#### Task objective
Output, word for word, every line from the line with "发表于 2020-6-21 11:18" through the final line of the data below.

Records: Begin

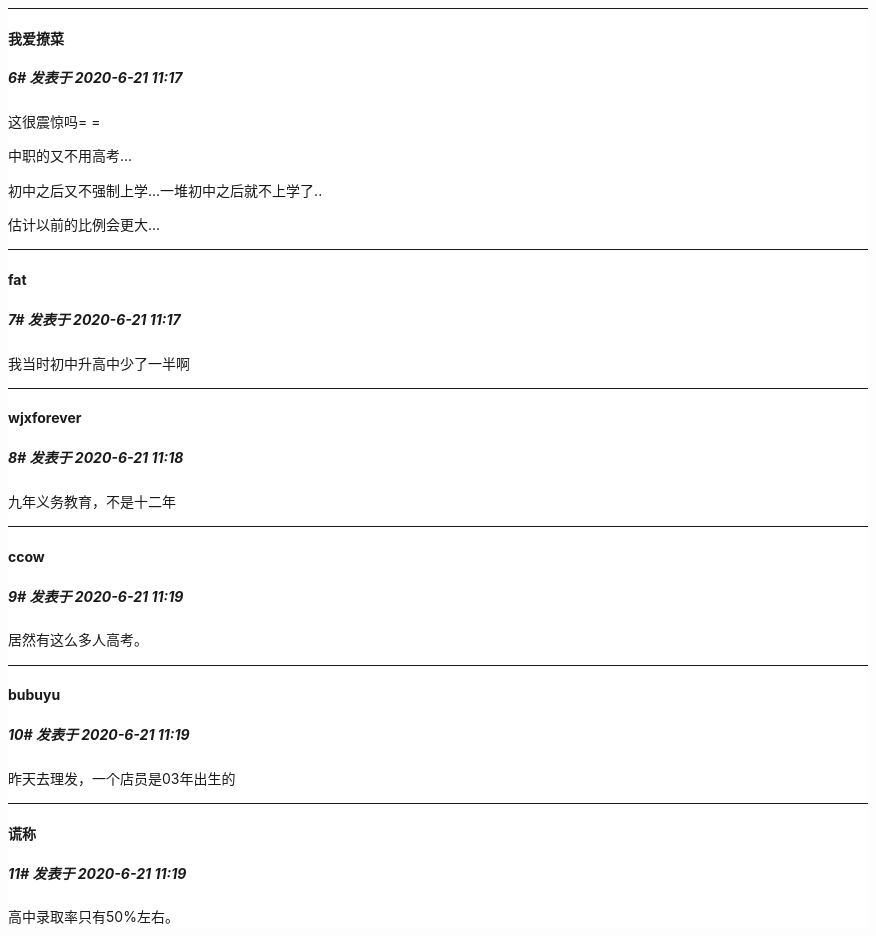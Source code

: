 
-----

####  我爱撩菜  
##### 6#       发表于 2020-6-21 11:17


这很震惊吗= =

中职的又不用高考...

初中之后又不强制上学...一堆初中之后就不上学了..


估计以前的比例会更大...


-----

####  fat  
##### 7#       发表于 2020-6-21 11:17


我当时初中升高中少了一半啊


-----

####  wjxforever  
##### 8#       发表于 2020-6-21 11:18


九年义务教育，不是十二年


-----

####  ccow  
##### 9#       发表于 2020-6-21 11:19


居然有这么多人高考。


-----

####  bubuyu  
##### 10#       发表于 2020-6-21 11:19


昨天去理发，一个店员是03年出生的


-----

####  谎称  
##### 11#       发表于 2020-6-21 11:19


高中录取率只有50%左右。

Records: End

#### Finished task
##### 8#       发表于 2020-6-21 11:18


九年义务教育，不是十二年


-----

####  ccow  
##### 9#       发表于 2020-6-21 11:19


居然有这么多人高考。


-----

####  bubuyu  
##### 10#       发表于 2020-6-21 11:19


昨天去理发，一个店员是03年出生的


-----

####  谎称  
##### 11#       发表于 2020-6-21 11:19


高中录取率只有50%左右。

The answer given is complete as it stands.